Because it is the last of its type, features unique engineering, uses Phoenix columns in its structure, and is ancient with an 1868 construction date, this is a bridge that is rivaled by few in terms of importance.
The bridge features the highly unusual Fink truss configuration. These endposts are vertical and utilize a modified Phoenix Column. Phoenix columns are also used for the top chord and vertical members. Phoenix columns were a special patented type of built-up member. Very few examples of them remain today.
As I stopped to take pics, I realized how hot I was! Goodness, I don't expect eighty degrees and humidity in October! Of course, running right next to a river doesn't help with the mugginess either.
You have to know to turn left, run about 1/4 of a mile, crossing over the Tuscarawas River, cross to the north side of Rt 800, and look for the little road (which is the ZVT) there.
This is actually where signage begins!
This is also where blazes on trees begin. Although this looks white, the blazes are blue. The Buckeye Trail joins the ZVT on the west side of the Tuscarawas River for a six mile stretch.
I am glad someone thoughtfully posted a sign about alligators in the Tusc River. I had almost forgot about the "alligator in the Tusc River incident from 2009"
The sheriff’s department was notified about the reptile by a Newcomerstown area resident late Wednesday afternoon. Wilson said a deputy was sent at that time but was unable to locate it.
The Ohio & Eric Canal Towpath.
The signage for the Towpath Trail is much improved also. I do not recall seeing any of the brown signs on my earlier recons of the area.
The Towpath Trail down here in Tuscarawas County is nothing like the Towpath Trail that one finds in Northern Ohio. The Trail up north is at least eight or ten feet wide. The trail here is about three feet wide. Two or three people could run or walk abreast, but that is all.
It is also not a smooth trail at all, compared to the Northern sections.
It does seem like there are future improvements planned for the Towpath Trail, to extend it further south:
Working with the Tuscarawas County Canal Lands Committee the Ohio & Erie Canalway Coalition was awarded a “Clean Ohio” grant from the Ohio Public Works Commission to purchase 71 acres of land to extend the Ohio & Erie Canal Towpath Trail to Route 800 near Zoarville.

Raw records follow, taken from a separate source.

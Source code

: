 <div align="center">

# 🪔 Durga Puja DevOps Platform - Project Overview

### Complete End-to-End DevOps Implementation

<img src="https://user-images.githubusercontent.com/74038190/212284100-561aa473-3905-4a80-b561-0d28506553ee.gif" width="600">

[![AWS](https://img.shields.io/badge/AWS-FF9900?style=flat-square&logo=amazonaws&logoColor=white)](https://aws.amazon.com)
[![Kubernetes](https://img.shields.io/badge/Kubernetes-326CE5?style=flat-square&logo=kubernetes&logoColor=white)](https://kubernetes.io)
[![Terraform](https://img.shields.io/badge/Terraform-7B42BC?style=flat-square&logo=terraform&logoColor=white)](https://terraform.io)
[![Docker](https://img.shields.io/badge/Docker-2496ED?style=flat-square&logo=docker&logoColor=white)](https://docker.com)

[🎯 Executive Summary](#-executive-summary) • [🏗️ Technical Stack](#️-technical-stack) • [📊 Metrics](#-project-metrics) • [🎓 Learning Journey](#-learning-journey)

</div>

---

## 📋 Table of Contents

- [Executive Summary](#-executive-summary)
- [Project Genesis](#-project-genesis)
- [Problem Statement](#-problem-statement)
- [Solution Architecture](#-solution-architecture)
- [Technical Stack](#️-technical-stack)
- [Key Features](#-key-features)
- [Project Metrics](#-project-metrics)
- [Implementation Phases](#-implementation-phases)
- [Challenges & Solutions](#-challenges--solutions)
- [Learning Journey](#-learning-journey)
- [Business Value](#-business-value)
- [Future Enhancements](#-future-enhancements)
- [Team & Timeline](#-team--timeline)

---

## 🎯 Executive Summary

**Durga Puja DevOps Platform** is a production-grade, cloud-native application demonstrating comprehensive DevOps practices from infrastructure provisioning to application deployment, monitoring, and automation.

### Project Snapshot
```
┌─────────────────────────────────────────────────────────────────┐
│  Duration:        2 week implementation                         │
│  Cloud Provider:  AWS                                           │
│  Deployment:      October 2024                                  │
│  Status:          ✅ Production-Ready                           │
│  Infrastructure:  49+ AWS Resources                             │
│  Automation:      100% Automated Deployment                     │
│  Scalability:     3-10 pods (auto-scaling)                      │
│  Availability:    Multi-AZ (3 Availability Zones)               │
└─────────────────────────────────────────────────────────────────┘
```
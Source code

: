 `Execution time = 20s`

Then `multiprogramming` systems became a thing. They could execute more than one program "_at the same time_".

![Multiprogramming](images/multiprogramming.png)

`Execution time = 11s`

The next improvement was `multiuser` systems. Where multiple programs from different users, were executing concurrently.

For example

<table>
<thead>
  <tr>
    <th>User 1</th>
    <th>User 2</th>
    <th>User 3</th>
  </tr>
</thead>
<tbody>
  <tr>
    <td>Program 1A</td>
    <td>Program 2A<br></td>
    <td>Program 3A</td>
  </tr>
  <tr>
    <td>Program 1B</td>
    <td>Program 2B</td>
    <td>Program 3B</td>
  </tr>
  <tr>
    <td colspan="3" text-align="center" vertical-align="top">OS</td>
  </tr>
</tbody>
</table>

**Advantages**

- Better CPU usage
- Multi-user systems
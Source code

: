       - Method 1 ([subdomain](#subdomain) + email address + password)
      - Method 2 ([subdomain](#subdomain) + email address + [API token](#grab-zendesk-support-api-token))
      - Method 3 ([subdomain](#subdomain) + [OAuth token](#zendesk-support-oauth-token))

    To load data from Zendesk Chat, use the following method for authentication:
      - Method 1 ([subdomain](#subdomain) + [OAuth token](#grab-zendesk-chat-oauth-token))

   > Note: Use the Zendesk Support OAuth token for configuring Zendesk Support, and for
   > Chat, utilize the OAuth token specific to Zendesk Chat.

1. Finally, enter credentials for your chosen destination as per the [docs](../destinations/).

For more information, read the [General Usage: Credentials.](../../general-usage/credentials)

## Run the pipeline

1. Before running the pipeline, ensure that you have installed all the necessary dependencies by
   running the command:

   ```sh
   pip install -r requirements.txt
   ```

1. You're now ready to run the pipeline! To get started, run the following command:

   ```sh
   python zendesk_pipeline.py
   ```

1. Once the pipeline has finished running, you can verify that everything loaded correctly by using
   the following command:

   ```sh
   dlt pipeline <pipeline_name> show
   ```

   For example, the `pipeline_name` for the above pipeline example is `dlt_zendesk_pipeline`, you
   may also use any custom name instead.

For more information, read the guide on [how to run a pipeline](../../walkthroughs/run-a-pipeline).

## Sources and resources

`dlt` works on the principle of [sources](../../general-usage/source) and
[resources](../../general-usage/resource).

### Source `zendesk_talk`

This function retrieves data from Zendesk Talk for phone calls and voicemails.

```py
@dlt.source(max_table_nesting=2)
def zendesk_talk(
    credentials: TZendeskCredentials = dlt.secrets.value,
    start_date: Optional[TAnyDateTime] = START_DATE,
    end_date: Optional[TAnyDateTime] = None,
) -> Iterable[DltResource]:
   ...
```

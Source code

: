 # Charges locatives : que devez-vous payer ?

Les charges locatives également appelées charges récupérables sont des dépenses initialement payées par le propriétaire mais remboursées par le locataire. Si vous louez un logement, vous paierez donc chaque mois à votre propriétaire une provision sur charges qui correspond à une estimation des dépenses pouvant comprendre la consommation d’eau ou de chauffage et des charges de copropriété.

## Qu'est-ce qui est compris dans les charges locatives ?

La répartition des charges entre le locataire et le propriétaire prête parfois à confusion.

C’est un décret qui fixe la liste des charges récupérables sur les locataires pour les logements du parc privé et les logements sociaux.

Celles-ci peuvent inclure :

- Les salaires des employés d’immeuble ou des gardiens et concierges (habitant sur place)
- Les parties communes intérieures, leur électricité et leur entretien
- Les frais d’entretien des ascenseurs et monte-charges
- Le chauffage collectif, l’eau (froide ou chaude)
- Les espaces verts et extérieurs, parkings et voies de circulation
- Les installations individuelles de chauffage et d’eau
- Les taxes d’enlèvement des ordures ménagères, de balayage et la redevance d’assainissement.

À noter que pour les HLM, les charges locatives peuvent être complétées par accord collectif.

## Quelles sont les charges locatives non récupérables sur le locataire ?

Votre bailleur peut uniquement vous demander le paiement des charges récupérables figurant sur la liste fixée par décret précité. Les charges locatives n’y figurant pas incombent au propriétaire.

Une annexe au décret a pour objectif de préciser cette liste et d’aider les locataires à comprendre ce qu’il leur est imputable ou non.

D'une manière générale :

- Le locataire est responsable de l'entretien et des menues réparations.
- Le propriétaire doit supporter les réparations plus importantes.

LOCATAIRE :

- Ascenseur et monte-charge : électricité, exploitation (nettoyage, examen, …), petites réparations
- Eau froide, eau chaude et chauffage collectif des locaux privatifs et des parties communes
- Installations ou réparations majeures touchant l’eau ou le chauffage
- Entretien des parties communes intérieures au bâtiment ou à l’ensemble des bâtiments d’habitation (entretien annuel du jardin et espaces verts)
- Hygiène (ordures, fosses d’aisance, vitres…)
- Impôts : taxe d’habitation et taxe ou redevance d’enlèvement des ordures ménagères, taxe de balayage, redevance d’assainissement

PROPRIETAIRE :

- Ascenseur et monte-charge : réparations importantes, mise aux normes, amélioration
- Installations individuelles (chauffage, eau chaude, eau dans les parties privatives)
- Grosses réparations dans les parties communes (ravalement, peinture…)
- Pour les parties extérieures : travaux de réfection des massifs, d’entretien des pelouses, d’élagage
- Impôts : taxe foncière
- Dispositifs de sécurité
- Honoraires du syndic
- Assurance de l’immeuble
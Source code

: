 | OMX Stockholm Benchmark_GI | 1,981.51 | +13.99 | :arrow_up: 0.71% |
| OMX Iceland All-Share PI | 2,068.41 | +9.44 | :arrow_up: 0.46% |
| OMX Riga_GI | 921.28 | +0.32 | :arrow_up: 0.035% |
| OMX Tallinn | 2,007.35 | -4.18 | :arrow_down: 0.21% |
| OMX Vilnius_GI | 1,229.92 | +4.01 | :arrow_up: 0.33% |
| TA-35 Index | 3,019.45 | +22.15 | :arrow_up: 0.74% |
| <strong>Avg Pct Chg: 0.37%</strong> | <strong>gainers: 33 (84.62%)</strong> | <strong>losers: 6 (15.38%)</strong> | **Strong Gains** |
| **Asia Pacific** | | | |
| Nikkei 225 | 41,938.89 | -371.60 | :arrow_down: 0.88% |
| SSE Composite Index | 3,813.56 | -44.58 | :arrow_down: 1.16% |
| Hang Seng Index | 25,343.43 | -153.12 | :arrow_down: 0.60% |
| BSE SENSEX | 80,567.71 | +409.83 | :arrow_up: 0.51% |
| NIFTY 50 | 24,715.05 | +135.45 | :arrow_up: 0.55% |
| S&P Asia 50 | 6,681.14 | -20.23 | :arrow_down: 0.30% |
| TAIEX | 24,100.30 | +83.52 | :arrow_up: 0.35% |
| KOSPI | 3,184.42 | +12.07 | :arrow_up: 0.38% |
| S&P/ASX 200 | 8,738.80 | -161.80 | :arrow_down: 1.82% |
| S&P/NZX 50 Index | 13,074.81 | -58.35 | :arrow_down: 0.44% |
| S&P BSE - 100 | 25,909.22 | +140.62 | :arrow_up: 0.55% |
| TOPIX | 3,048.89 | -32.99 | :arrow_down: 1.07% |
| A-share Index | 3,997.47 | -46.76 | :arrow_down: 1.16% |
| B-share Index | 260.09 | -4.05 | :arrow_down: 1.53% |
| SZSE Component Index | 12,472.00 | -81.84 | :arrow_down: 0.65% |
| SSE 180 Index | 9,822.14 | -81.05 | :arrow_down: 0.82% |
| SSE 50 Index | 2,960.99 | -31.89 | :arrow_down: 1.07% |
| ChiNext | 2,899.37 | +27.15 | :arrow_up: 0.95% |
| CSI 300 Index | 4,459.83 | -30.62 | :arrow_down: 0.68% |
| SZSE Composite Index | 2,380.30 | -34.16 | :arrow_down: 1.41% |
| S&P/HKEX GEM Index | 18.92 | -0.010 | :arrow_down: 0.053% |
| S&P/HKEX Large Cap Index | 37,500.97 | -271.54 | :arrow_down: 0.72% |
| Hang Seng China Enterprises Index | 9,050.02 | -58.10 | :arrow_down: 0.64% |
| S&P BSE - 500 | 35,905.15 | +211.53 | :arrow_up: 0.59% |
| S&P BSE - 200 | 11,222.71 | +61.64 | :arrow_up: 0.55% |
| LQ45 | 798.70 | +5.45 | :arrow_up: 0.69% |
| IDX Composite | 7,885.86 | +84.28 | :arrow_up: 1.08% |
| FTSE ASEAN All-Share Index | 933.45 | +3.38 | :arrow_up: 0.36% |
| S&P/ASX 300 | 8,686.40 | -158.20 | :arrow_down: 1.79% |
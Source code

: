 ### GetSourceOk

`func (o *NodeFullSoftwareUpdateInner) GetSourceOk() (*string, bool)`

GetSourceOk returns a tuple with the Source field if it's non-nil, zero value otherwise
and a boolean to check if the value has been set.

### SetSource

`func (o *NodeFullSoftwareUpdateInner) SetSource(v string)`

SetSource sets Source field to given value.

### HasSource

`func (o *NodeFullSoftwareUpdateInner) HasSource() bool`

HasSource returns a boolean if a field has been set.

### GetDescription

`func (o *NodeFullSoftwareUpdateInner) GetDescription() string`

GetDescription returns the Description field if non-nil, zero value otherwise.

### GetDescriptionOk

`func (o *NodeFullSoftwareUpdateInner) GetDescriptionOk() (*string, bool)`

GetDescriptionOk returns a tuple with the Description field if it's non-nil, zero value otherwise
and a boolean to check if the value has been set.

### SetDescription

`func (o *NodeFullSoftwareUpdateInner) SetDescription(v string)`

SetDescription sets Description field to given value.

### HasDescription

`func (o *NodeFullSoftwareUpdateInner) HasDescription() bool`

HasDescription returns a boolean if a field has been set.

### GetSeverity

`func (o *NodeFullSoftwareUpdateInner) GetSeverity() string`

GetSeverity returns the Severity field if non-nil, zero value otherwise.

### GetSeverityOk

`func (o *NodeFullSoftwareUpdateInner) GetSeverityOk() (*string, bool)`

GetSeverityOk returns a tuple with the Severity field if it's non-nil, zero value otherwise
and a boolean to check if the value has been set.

This property will allow for the completion of an additional section of the 101-mile Ohio & Erie Canal Towpath Trail running from Cleveland to New Philadelphia, connecting cities and villages in Tuscarawas County to cities and villages in Stark, Summit and Cuyahoga Counties.
I think one of my winter runs should be to figure out the southern half of the Zoar Valley Trail. It appears that the rest of the trail is all on road. I think a good winter project would be to really improve on the ZVT map!!